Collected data
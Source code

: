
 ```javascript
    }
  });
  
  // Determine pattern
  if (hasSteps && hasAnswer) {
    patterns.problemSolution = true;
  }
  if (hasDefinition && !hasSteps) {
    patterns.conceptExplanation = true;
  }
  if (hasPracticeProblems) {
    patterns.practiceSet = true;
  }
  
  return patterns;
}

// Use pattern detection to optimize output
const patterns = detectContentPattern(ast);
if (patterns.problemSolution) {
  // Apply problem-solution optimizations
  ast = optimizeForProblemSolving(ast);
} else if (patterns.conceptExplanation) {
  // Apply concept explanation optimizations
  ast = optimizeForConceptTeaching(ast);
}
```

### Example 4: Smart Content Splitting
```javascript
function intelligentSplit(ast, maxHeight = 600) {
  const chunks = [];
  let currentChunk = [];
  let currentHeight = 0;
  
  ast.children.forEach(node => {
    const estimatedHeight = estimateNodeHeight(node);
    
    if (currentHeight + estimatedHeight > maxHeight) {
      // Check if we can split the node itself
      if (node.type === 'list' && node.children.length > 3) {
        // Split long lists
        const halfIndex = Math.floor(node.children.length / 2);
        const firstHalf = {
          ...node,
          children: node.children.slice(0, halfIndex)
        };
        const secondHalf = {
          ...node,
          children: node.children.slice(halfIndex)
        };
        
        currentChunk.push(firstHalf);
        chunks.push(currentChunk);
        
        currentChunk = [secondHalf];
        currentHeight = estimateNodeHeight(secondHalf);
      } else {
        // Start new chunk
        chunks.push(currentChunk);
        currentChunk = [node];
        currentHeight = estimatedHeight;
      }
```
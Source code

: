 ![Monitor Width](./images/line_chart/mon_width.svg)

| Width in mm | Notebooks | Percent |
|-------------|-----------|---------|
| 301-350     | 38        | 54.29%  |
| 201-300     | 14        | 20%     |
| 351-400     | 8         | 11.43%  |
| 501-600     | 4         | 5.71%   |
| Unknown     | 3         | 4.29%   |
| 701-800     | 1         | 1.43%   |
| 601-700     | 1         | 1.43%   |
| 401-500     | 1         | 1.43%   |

What needs to be done: All of the data should be retyped exactly.

Solved exercise:
Source code

:
 ```javascript
    }
  });
  
  // Determine pattern
  if (hasSteps && hasAnswer) {
    patterns.problemSolution = true;
  }
  if (hasDefinition && !hasSteps) {
    patterns.conceptExplanation = true;
  }
  if (hasPracticeProblems) {
    patterns.practiceSet = true;
  }
  
  return patterns;
}

// Use pattern detection to optimize output
const patterns = detectContentPattern(ast);
if (patterns.problemSolution) {
  // Apply problem-solution optimizations
  ast = optimizeForProblemSolving(ast);
} else if (patterns.conceptExplanation) {
  // Apply concept explanation optimizations
  ast = optimizeForConceptTeaching(ast);
}
```

### Example 4: Smart Content Splitting
```javascript
function intelligentSplit(ast, maxHeight = 600) {
  const chunks = [];
  let currentChunk = [];
  let currentHeight = 0;
  
  ast.children.forEach(node => {
    const estimatedHeight = estimateNodeHeight(node);
    
    if (currentHeight + estimatedHeight > maxHeight) {
      // Check if we can split the node itself
      if (node.type === 'list' && node.children.length > 3) {
        // Split long lists
        const halfIndex = Math.floor(node.children.length / 2);
        const firstHalf = {
          ...node,
          children: node.children.slice(0, halfIndex)
        };
        const secondHalf = {
          ...node,
          children: node.children.slice(halfIndex)
        };
        
        currentChunk.push(firstHalf);
        chunks.push(currentChunk);
        
        currentChunk = [secondHalf];
        currentHeight = estimateNodeHeight(secondHalf);
      } else {
        // Start new chunk
        chunks.push(currentChunk);
        currentChunk = [node];
        currentHeight = estimatedHeight;
      }
```
Source code

: ![Monitor Width](./images/line_chart/mon_width.svg)

| Width in mm | Notebooks | Percent |
|-------------|-----------|---------|
| 301-350     | 38        | 54.29%  |
| 201-300     | 14        | 20%     |
| 351-400     | 8         | 11.43%  |
| 501-600     | 4         | 5.71%   |
| Unknown     | 3         | 4.29%   |
| 701-800     | 1         | 1.43%   |
| 601-700     | 1         | 1.43%   |
| 401-500     | 1         | 1.43%   |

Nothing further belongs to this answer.